Skip to Content, Navigation, or Footer.
Sunday, July 19
The Indiana Daily Student

Rebuttal: Feminism 101

I’m sick of this.

My fellow Opinion columnist Alex Carlisle wrote a column titled “Our women vs. theirs” on Sept. 6, about prominent Democrats Sandra Fluke and Debbie Wasserman Schultz at the Republican National Convention.

The piece used their appearance at the RNC in Tampa, Fla., to expound on the difference between Republican and Democratic women.

In the process, the column reveals disgusting anti-women sentiment based on perhaps deliberate misunderstandings of feminism, women’s health and
government.

It’s hard not to write this rebuttal in all-caps, but I don’t want to cause my editors the trouble.

No, Fluke and Wasserman Schultz were not “raving,” though I wouldn’t blame them if they were. They plainly criticized the RNC for featuring women who vote for anti-women policies and don’t vote for pro-women policies.

The RNC appealed to women voters with women leaders who do not show any interest in benefiting and protecting women.

No, Republican women who vote for anti-women policies are not “masochists,” they’re caught up in GOP-sponsored false consciousness.

If they were openly masochists, they might help to destabilize the stigmatization of BDSM in dominant American sexual culture.

That was a joke.

It is, however, a good sign you’re pro-women if you support abortion rights and health coverage for birth control.

That’s because women’s bodies and sexuality deserve respect from the state.
To folks who think birth control is easily accessible, please consider women who can’t afford it.

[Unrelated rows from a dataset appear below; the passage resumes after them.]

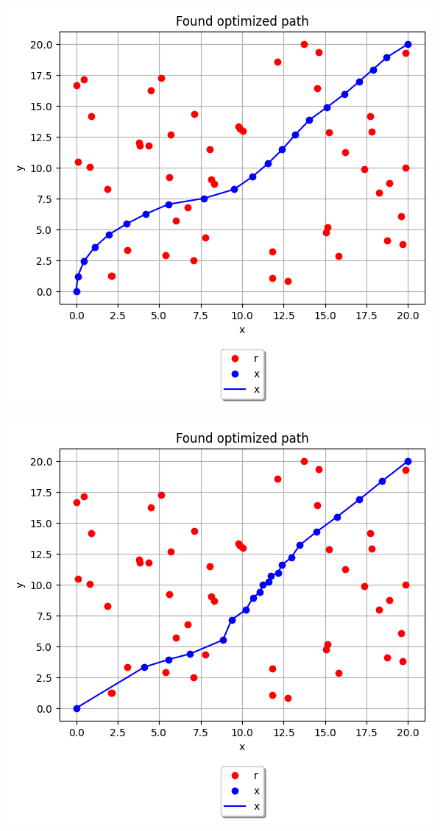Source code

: \documentclass{article}
\begin{document}
\begin{figure}[H]
  \includegraphics[width=\linewidth]{figures/1.png}
\end{figure}

\begin{figure}[H]
  \includegraphics[width=\linewidth]{figures/2.png}
\end{figure}
\end{document}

No, the brand of today’s feminist is not, “Treat me differently because I have a vagina.” In fact, some of today’s feminists don’t even have vaginas! And I’m not just talking about cis male feminists.

Today’s feminists ask to be treated differently because American policy doesn’t treat them with dignity.

Today’s feminists come from across the world. They have different economic statuses. They are different colors. They have sex, or don’t, with different kinds of people. They are different sizes. They are differently abled.

Today’s feminists agree on a lot of issues and disagree on more.

No, it is not “silly” for women to care about women’s issues. Why is it silly to care about rights and policies that shape and control your livelihood?

Why is feminism treated like some evil scheme to take money from hard-working GOP men?

Why is it considered radically leftist for women to have control of their bodies?

This is a woefully inadequate rebuttal, but it’d take more than a few pages in print to cover the reasons why women don’t enjoy the same privileges as men and why some women don’t enjoy the same privileges as other women.

I wish I didn’t have to keep writing about this stuff, but if misconceptions and misogyny are printed in the Indiana Daily Student, they demand response.